Your goal: Please return every line below that contains the string "containers".

(Saved data entries)
******************************

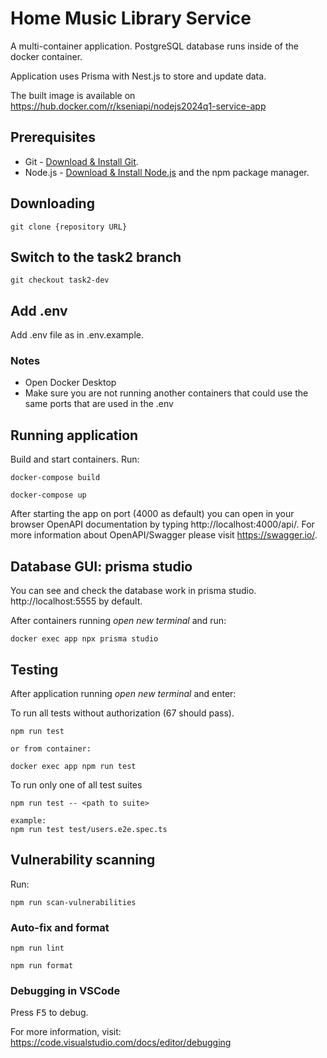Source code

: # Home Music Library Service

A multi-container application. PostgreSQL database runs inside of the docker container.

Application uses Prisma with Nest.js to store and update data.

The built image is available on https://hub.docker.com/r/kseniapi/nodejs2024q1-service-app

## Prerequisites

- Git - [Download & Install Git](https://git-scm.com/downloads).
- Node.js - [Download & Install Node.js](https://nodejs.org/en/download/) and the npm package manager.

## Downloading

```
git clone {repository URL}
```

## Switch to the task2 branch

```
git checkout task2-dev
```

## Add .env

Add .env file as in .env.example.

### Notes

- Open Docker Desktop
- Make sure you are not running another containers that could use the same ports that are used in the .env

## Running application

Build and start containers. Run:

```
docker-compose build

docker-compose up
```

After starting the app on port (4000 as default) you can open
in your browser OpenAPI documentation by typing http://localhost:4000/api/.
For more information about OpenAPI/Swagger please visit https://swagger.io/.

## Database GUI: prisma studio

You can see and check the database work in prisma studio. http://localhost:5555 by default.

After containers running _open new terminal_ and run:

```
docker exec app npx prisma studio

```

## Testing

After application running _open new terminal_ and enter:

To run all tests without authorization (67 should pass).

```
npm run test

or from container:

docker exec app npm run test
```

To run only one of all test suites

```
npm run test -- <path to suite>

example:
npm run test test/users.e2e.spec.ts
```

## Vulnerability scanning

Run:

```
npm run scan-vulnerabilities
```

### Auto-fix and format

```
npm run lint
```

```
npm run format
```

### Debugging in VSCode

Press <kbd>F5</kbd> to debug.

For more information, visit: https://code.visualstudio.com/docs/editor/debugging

******************************

Answer space:
- Make sure you are not running another containers that could use the same ports that are used in the .env
Build and start containers. Run:
After containers running _open new terminal_ and run:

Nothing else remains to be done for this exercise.